Saved data entries:
□ □ □
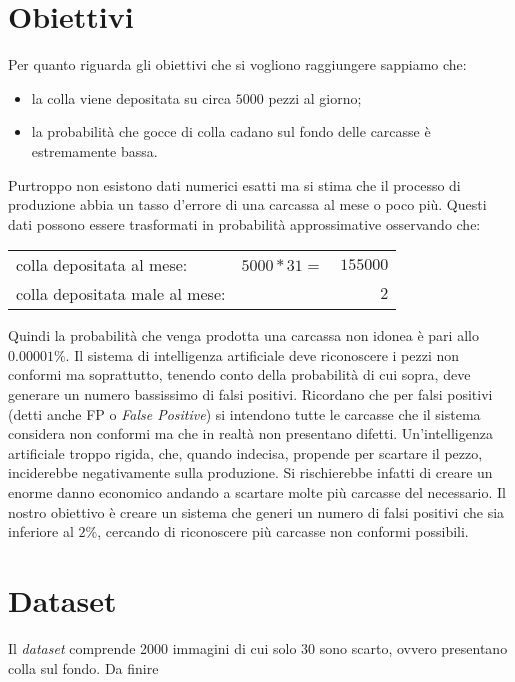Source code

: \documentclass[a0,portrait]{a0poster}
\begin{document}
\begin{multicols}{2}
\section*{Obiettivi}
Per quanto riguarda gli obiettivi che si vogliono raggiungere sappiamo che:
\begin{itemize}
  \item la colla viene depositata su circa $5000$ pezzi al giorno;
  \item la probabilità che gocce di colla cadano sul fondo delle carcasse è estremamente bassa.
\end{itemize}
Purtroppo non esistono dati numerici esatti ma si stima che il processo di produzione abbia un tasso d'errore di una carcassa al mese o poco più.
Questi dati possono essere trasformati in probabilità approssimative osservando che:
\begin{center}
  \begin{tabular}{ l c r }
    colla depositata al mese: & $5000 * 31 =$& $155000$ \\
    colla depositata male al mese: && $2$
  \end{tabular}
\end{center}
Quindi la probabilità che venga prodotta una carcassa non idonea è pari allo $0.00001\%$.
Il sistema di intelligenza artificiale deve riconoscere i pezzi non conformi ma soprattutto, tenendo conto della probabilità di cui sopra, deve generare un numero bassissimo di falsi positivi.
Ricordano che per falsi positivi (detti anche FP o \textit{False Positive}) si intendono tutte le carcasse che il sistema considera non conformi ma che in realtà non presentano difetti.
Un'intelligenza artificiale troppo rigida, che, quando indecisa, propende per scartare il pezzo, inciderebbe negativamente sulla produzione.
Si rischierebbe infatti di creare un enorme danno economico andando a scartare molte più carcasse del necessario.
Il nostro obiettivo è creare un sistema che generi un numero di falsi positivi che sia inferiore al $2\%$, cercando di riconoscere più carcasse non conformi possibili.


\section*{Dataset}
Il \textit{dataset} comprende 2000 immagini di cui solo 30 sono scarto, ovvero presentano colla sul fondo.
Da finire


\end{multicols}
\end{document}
□ □ □
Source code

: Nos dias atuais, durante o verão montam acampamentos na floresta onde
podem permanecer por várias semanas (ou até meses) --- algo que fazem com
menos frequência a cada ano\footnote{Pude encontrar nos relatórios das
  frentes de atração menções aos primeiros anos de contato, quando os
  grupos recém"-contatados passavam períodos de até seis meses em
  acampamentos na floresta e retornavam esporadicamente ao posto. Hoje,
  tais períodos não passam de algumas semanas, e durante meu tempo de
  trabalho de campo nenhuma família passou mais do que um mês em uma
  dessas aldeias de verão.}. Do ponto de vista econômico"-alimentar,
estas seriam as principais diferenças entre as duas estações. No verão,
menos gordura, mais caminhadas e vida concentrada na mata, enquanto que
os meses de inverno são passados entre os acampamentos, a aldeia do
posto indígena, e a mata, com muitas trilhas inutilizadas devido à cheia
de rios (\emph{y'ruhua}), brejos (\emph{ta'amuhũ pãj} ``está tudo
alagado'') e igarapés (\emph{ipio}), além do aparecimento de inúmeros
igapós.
□ □ □
** Problem statement **
Wherever the word "begin" appears in a line of the records, count that line. Say how many there are, with no other words.

** Exercise solution **
5